“I just want to make sure no one could ever say, ‘We didn’t know. We
weren’t told’.” – war correspondent Robert Fisk*.

It’s a camera not a gun;
No boom just zoom;
Here to shoot you
For the world to see
Not to end your life.

not enemy not ally
not valour not honour.
no medals no bullets
no marching no spit polish.

But where is the thin red line**
Between the fair and the foul
The frenetic and the free?

To picture a child in agony
But not to see suffering of one
Left to leave hell for paradise?
For chroniclers of history
A price to pay:
Cynical memories
Darken the twilight of their lives.
Not for them memorials in stone
Laments and Odes
On one day of the year***
Not theirs the deserved
Eternal glory of the Fallen.

A front-page splash lost after breakfast
TV news bit gone by the next ad.
Does anyone really see
The shutter shots
Does anyone really hear
Does someone really read
Their words of war?

© Kerry White
B Coy 1st Tour

Author Kerry White

* From ‘Bearing Witness: The Lives of War Correspondents and
Photojournalists’, by Denise Leith, Random House 2004.
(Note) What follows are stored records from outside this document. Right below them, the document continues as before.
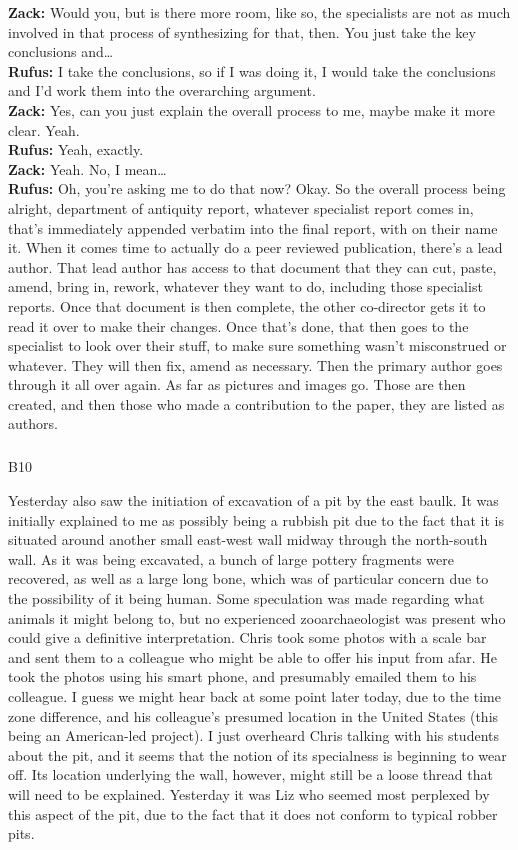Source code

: \documentclass[
  canadian,
]{article}
\makeatletter
\let\oldsubparagraph\subparagraph
\renewcommand{\subparagraph}{
    \@ifstar
      \xxxSubParagraphStar
      \xxxSubParagraphNoStar
  }
\newcommand{\xxxSubParagraphStar}[1]{\oldsubparagraph*{#1}\mbox{}}
\newcommand{\xxxSubParagraphNoStar}[1]{\oldsubparagraph{#1}\mbox{}}
\makeatother
\begin{document}
\textbf{Zack:} Would you, but is there more room, like so, the
specialists are not as much involved in that process of synthesizing for
that, then. You just take the key conclusions and\ldots{}\\
\textbf{Rufus:} I take the conclusions, so if I was doing it, I would
take the conclusions and I'd work them into the overarching argument.\\
\textbf{Zack:} Yes, can you just explain the overall process to me,
maybe make it more clear. Yeah.\\
\textbf{Rufus:} Yeah, exactly.\\
\textbf{Zack:} Yeah. No, I mean\ldots{}\\
\textbf{Rufus:} Oh, you're asking me to do that now? Okay. So the
overall process being alright, department of antiquity report, whatever
specialist report comes in, that's immediately appended verbatim into
the final report, with on their name it. When it comes time to actually
do a peer reviewed publication, there's a lead author. That lead author
has access to that document that they can cut, paste, amend, bring in,
rework, whatever they want to do, including those specialist reports.
Once that document is then complete, the other co-director gets it to
read it over to make their changes. Once that's done, that then goes to
the specialist to look over their stuff, to make sure something wasn't
misconstrued or whatever. They will then fix, amend as necessary. Then
the primary author goes through it all over again. As far as pictures
and images go. Those are then created, and then those who made a
contribution to the paper, they are listed as authors.

\subparagraph{B10}\label{sec-B10}

Yesterday also saw the initiation of excavation of a pit by the east
baulk. It was initially explained to me as possibly being a rubbish pit
due to the fact that it is situated around another small east-west wall
midway through the north-south wall. As it was being excavated, a bunch
of large pottery fragments were recovered, as well as a large long bone,
which was of particular concern due to the possibility of it being
human. Some speculation was made regarding what animals it might belong
to, but no experienced zooarchaeologist was present who could give a
definitive interpretation. Chris took some photos with a scale bar and
sent them to a colleague who might be able to offer his input from afar.
He took the photos using his smart phone, and presumably emailed them to
his colleague. I guess we might hear back at some point later today, due
to the time zone difference, and his colleague's presumed location in
the United States (this being an American-led project). I just overheard
Chris talking with his students about the pit, and it seems that the
notion of its specialness is beginning to wear off. Its location
underlying the wall, however, might still be a loose thread that will
need to be explained. Yesterday it was Liz who seemed most perplexed by
this aspect of the pit, due to the fact that it does not conform to
typical robber pits.
\end{document}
** from ‘Tommy’ by Rudyard Kipling: “But it's 'thin red line of 'eroes,/
When the drums begin to roll”. — Barrack-Room Ballads, 1889-1891.

Also ‘The Thin Red Line’ (Delta, reprint 1998, by James Jones, the title
apparently from a US military adage: “There’s only a thin red line
between the sane and the mad”.

*** ‘The One Day of the Year’, Alan Seymour, Sydney, Angus & Robertson, 1977.